Думаю, не стоит объяснять, что представляет собой могила в современном понимании. А в Древнем Египте гробница строилась на вечные времена. Она не являлась памятником конкретному человеку, даже такому выдающемуся, как фараон. Гробница возводилась для того, чтобы возродить умершего посредством света. Некоторые ученые сокрушаются о том, что захоронения фараонов в Долине царей ничего не сообщают нам о личности и повседневной жизни какого-нибудь Тутмеса или Рамсеса. Но в этом нет ничего удивительного. Ведь посмертная обитель фараона – это алхимическая печь, в которой создается вечность, горнило преображенной жизни, аккумулятор творческой энергии. Иероглифы читаются, таинства вершатся, жертвы приносятся – в гробнице кипит жизнь.[15]

Саркофаг – это греческое слово, означающее «пожиратель мяса», то есть, иными словами, гроб.
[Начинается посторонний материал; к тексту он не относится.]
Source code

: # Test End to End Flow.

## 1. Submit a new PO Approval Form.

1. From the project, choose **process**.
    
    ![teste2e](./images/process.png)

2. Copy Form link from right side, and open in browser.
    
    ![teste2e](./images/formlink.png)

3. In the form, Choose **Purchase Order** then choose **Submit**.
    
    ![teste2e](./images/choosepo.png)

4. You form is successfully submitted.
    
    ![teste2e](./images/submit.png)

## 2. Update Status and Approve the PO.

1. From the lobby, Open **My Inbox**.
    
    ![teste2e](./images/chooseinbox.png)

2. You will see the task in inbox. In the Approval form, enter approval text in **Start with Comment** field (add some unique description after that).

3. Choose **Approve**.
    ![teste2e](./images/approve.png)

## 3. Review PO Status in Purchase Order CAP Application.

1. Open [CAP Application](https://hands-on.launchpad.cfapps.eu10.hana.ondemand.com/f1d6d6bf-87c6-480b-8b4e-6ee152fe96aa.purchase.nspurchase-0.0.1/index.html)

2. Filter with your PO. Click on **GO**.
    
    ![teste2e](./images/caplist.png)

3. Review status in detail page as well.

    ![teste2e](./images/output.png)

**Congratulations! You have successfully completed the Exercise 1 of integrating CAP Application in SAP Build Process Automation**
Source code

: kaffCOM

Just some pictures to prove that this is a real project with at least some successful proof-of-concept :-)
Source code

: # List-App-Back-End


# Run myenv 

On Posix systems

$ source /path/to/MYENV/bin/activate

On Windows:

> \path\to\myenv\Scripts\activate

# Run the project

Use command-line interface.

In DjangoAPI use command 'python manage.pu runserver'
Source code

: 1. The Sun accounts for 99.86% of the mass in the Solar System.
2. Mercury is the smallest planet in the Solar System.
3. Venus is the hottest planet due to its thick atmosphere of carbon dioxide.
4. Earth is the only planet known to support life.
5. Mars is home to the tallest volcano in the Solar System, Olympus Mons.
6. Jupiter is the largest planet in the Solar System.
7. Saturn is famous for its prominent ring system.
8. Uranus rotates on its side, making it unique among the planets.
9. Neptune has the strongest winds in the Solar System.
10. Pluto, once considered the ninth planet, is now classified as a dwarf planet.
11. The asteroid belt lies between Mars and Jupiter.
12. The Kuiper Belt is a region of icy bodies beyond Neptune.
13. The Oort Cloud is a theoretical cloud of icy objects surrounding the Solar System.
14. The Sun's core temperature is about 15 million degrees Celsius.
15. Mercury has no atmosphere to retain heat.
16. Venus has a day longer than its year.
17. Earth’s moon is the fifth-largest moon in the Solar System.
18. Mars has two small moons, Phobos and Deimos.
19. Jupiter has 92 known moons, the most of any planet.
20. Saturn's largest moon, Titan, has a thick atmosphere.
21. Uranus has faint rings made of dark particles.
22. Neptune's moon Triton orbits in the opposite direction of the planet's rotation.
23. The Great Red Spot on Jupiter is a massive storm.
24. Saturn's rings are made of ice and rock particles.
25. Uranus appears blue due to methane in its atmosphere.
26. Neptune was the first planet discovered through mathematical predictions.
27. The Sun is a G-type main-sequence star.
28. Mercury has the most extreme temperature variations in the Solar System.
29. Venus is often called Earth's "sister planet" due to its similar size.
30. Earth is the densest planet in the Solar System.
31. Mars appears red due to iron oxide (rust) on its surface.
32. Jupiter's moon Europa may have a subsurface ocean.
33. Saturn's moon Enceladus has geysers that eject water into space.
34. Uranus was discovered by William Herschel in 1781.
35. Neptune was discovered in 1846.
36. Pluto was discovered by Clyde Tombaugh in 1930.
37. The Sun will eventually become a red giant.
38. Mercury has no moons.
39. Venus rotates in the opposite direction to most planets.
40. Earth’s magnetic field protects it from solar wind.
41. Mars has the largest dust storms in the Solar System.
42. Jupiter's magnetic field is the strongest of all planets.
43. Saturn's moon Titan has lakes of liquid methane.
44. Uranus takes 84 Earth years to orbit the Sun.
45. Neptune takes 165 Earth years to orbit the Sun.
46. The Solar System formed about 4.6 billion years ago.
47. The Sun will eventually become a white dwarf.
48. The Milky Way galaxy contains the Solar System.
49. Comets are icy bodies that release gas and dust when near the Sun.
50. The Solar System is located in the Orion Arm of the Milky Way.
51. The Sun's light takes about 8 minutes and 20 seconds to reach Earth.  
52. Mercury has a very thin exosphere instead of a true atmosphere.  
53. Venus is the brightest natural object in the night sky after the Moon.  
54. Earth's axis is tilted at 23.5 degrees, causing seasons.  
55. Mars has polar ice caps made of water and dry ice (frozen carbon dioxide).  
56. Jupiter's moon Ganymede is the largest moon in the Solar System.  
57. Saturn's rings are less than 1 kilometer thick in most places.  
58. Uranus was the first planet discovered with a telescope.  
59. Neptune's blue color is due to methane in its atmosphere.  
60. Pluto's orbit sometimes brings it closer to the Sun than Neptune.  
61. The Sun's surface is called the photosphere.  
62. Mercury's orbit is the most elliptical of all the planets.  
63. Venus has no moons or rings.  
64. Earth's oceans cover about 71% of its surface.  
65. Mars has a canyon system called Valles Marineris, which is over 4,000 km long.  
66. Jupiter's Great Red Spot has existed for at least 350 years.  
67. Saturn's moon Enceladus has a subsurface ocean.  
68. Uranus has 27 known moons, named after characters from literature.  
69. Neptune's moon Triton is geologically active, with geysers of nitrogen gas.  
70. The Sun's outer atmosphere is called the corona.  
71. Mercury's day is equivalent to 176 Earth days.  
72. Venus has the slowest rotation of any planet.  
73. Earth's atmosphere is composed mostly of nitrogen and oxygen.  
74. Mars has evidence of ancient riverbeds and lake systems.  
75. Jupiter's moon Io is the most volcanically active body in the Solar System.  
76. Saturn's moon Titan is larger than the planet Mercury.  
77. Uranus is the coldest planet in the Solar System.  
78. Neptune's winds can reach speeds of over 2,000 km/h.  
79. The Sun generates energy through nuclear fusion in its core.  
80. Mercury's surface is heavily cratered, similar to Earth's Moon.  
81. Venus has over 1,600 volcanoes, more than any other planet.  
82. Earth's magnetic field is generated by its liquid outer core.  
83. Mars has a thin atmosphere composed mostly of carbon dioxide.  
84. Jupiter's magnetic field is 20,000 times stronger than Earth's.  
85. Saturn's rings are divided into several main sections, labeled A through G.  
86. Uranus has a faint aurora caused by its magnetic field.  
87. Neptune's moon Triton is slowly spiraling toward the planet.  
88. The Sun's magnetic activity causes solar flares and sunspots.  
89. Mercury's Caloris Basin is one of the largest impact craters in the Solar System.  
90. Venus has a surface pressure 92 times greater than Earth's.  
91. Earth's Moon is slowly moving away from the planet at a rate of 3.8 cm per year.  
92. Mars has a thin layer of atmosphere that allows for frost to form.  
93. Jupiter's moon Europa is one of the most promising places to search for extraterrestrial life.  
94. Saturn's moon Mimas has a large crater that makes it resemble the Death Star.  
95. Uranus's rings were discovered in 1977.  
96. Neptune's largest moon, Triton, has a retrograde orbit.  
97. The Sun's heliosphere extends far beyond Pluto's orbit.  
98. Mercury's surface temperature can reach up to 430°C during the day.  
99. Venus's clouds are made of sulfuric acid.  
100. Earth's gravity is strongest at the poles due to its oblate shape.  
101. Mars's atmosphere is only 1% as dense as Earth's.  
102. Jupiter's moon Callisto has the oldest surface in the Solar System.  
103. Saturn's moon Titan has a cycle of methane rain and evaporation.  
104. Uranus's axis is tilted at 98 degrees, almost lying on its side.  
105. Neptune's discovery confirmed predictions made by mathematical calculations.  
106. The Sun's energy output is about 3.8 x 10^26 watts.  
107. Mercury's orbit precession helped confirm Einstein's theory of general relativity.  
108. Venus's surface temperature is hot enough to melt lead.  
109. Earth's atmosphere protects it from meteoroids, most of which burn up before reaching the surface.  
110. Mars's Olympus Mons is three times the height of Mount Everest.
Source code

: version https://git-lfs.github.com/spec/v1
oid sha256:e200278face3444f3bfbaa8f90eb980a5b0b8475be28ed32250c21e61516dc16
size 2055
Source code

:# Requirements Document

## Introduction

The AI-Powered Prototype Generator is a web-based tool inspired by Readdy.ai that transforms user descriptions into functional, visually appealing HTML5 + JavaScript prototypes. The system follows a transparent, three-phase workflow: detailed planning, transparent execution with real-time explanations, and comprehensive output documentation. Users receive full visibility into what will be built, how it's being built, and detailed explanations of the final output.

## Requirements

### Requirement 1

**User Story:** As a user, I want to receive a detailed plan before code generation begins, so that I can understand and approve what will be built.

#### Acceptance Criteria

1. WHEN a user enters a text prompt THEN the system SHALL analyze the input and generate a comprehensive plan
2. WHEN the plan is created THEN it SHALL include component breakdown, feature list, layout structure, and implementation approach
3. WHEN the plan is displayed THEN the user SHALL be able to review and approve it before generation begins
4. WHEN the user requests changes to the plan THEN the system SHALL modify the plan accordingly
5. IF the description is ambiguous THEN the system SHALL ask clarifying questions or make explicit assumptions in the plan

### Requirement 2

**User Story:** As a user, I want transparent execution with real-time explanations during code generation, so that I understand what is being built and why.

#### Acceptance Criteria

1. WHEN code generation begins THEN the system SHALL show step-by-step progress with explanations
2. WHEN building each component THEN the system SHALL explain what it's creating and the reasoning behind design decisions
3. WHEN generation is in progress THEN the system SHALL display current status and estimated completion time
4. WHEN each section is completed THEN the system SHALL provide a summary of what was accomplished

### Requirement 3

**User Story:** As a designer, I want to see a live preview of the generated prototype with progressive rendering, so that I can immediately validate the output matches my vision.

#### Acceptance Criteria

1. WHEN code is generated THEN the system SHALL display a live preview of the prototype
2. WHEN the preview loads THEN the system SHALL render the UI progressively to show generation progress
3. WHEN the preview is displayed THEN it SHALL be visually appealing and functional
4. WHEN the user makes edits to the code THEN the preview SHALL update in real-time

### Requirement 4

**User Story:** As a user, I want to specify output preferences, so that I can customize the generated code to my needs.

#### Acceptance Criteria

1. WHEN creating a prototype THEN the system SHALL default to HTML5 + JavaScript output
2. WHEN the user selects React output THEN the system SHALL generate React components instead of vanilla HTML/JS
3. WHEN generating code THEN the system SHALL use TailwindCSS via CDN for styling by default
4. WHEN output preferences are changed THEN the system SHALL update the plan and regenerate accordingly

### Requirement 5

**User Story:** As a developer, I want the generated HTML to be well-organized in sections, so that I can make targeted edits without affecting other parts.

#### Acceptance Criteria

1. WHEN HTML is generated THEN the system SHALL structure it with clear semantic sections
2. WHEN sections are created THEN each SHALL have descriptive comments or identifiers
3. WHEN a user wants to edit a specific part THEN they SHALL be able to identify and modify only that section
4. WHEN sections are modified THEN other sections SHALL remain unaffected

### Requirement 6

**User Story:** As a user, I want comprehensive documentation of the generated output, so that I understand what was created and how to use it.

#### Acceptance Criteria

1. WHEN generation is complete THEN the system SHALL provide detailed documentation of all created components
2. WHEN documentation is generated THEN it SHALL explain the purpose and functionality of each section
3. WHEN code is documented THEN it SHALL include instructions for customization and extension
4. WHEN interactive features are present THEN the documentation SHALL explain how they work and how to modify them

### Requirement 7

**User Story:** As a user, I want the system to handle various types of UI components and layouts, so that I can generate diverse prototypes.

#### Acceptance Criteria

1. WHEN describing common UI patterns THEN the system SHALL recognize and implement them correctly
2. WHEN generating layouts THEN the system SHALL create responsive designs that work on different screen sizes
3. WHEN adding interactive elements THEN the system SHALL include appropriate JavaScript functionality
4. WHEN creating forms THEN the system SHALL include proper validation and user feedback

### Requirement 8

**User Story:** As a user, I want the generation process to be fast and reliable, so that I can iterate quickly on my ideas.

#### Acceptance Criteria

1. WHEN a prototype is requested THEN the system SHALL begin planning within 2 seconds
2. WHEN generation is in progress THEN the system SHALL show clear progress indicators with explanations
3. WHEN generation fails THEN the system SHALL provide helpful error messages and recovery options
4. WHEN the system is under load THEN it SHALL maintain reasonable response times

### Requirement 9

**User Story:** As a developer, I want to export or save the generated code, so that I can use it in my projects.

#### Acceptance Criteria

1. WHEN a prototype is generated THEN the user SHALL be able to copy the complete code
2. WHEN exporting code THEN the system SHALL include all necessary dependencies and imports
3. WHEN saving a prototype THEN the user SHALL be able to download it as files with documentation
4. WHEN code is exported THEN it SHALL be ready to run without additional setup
В египетском языке слово носит прямо противоположное значение, а именно «хранитель жизни». В египетских саркофагах нет мертвого «мяса». Там лежат тела, сотканные из сияния Осириса. Саркофаг – это ладья, на борту которой дух и сущность фараона проходят через некоторые испытания, чтобы затем превратиться в солнце.[16]

Саркофаг помещался в так называемом «золотом доме» (погребальной камере). Богиня неба Нут хранила его меж неугасимых звезд и изображалась на внутренней стороне крышки саркофага в образе женщины. Простершись над Осирисом, она соединялась с ним, чтобы превратить смерть в жизнь.[17]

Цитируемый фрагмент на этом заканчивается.